If it is something related to the SOC cache, you may want to try to configure your VSOC to Offset Mode and set the offset to negative 0.05v (when in offset mode the provided SOC voltage starts from 1.2v, so adding a negative 0.05v offset you would bring it to 1.15 VSOC). Or you may want to try to disable PSS Support in Advanced > CPU configuration.
These are just blind attempts at finding which subsystem is causing the reboots and WHEA errors, assuming you can replicate the issue somehow reliably, and once you pinpoint which one it is we can probably find a more stable solution.
I have a 5900X+C8F on BIOS3204 with RAM@3800/1900 and a 2080, no problems here.
Well, I just repeated the core performance boost + stock RAM speeds, and actually did get a BSOD while gaming, so that negates my previous statement. That shouldn't tax the SoC at all. I'm going to try the PCIe adjustments... if that still results in a BSOD, I might have a dud CPU (AGAIN!... already RMA'd one before this, which would BSOD when coming down from any high load).
As an aside, are you also running 4 sticks of RAM, or just 2?
4 sticks of 8GB 4000MHz B-Die. Please try also the other two suggestions I gave, the VSOC negative offset to 0.05v and disabling the PSS Support. Also, be sure to flash BIOS 3204 using the BIOS Flashback tool, and re-enter your settings manually and not by loading a previous BIOS profile. I understand that a normal user should not expect to go through this kind of configuration process to get a stable system, but forums are full of people that thought they had bad CPUs and in the end solved their issues with a bit of BIOS tinkering.

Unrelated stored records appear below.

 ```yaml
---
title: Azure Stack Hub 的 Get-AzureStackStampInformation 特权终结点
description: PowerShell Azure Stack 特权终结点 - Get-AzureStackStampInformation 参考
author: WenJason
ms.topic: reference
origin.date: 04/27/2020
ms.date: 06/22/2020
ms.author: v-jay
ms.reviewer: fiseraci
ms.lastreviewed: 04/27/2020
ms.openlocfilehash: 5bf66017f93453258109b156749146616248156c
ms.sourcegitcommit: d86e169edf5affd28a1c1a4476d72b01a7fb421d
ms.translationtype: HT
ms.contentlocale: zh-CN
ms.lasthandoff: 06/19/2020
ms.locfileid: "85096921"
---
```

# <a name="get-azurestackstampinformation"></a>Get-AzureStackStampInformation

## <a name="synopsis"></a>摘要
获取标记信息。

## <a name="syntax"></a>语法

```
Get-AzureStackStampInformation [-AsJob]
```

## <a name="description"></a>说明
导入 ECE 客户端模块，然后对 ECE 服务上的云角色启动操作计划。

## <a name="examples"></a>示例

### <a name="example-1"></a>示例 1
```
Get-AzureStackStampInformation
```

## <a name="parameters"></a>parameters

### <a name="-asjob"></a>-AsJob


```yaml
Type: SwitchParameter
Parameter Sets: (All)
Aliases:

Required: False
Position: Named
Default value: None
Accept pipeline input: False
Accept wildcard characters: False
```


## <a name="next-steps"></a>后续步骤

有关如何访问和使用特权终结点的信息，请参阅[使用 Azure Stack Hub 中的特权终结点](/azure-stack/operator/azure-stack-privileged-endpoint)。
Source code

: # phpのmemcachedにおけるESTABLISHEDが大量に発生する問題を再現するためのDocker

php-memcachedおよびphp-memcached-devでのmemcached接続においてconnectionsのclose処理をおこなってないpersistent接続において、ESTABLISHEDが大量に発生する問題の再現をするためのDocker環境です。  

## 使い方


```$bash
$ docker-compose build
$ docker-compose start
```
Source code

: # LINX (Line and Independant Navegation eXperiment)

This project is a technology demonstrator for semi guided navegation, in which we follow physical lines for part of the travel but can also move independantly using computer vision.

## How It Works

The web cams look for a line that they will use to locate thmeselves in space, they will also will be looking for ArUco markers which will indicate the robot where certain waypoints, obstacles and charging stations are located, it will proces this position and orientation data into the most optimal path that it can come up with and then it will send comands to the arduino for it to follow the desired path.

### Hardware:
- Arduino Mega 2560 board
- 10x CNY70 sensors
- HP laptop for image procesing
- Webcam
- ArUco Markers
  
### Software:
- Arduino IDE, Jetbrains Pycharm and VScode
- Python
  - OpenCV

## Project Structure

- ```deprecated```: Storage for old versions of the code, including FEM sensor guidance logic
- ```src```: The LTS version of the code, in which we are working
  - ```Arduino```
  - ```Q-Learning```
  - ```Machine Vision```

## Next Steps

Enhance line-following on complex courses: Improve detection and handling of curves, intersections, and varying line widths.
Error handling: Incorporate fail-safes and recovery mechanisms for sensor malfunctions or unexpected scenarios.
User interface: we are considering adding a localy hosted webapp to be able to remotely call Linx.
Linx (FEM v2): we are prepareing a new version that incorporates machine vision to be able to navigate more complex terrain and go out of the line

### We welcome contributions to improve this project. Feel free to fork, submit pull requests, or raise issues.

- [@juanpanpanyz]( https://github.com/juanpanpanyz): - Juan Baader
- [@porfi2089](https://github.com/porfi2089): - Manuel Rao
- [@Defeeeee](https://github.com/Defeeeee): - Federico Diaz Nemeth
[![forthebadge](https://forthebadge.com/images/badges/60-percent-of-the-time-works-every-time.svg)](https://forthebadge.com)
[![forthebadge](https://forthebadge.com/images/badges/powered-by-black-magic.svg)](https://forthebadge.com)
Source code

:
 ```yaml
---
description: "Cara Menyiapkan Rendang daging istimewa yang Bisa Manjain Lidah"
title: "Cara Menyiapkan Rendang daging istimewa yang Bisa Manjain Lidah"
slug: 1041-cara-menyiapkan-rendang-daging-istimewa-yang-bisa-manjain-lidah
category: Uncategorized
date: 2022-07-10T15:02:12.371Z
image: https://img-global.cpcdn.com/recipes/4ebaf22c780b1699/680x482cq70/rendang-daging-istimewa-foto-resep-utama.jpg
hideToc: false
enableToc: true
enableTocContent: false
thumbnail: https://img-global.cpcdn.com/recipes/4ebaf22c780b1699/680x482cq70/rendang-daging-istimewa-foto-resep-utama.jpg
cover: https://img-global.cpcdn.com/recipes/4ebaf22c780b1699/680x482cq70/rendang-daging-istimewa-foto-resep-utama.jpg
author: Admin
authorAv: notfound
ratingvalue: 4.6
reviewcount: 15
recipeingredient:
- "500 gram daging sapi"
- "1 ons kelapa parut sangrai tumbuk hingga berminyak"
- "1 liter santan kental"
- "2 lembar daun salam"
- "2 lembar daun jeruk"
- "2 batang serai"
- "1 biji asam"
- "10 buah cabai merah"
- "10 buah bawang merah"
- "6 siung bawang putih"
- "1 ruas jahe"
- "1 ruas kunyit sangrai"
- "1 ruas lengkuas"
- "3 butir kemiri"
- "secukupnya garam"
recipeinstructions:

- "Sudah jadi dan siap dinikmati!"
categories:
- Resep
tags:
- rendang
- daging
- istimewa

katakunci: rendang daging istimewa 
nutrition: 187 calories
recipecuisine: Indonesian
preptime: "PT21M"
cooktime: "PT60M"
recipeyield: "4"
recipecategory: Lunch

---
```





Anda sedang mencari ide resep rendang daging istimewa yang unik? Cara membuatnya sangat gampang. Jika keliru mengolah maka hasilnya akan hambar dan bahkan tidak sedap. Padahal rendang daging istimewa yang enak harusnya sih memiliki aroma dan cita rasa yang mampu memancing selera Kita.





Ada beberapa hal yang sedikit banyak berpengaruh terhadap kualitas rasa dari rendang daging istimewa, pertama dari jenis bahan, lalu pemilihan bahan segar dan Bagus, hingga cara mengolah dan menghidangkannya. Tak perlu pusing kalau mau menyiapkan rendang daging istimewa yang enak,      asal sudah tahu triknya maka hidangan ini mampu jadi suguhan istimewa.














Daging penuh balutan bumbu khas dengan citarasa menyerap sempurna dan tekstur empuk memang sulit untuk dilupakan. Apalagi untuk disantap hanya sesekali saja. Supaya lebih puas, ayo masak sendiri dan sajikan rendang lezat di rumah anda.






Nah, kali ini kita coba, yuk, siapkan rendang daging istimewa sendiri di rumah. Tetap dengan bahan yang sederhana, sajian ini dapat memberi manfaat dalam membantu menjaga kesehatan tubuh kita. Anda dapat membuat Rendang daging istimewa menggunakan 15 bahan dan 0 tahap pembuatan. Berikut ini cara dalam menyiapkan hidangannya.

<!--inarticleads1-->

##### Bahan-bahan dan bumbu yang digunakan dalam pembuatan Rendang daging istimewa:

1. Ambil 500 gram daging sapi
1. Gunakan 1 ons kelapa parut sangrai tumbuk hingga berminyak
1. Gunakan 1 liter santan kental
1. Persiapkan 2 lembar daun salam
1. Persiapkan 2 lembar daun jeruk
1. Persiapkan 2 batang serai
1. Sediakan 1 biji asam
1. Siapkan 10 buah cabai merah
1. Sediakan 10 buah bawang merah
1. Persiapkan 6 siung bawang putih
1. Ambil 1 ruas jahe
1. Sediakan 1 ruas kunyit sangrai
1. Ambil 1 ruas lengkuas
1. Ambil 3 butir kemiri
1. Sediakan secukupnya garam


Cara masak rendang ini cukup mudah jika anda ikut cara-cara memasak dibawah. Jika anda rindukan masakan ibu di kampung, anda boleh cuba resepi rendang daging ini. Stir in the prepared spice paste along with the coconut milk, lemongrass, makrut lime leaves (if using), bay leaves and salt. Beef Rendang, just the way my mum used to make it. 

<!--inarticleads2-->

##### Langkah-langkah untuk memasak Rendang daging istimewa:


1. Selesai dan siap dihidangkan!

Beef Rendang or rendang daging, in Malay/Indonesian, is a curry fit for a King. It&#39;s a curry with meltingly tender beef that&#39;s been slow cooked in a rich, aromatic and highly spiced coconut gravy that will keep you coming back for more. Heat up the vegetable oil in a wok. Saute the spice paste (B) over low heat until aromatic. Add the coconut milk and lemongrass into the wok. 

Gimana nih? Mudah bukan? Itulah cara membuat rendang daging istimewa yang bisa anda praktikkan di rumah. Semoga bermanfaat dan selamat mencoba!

PCIe Gen3 didn't help. Just tried a -0.05V SoC offset, and it doesn't start at 1.2V, it starts at 0.975V -- so I'm sitting at 0.925 currently. That seems a bit on the low side.
I'm going to re-flash BIOS from the flashback just for the heck of it, and we'll start from there again, then run through all the items one by one. I updated it using the EZ Flash from the BIOS menu previously, but I did also update from 3202 which was a beta.
I verified and I can confirm that on my C8F by setting a negative 0.05v offset on VSOC I get 1.15v displayed in HWInfo64, ymmv but the point is to get 1.15v on VSOC so to rule out an insufficient voltage to the SOC cache. You may also want to try to disable PSS support just as a further verification. In the changelog of beta BIOS 3202 it is specifically mentioned "This Beta BIOS can only be reversed by BIOS Flashback." so that is why I suggested that.
Now that I managed to track down a USB stick that actually worked for flashback... all that is done, but no change to the auto values. I set VSOC to 1.16875 in BIOS which gives me a flat 1.15000 reading in HWiNFO and ZenTimings. VDDP 0.9002 - CCD 0.9474 - IOD 1.0477 (all values from leaving them on auto)
Time to test and see what happens. One variable at a time.
Okay. So just setting the VSOC to 1.16875 didn't help - still had a BSOD w/ no memory dump. Without changing it from that value, I disabled PSS Support, and made it through a dungeon and some misc. running around in the game.
SoC power draw at these settings is bouncing between 18.2-24.3W. Core+SoC topped out at 190.511W. Temps didn't exceed 70C for the CPU package. Only thing I'm slightly concerned about is the DIMMs approaching 48C, but I haven't seen any RAM-related errors at any level, just CPU L1 cache.
I'm going to continue testing along with some reboots in-between to see if it was a fluke, of course, but... if you don't mind me asking... why might disabling PSS support help in a situation like this?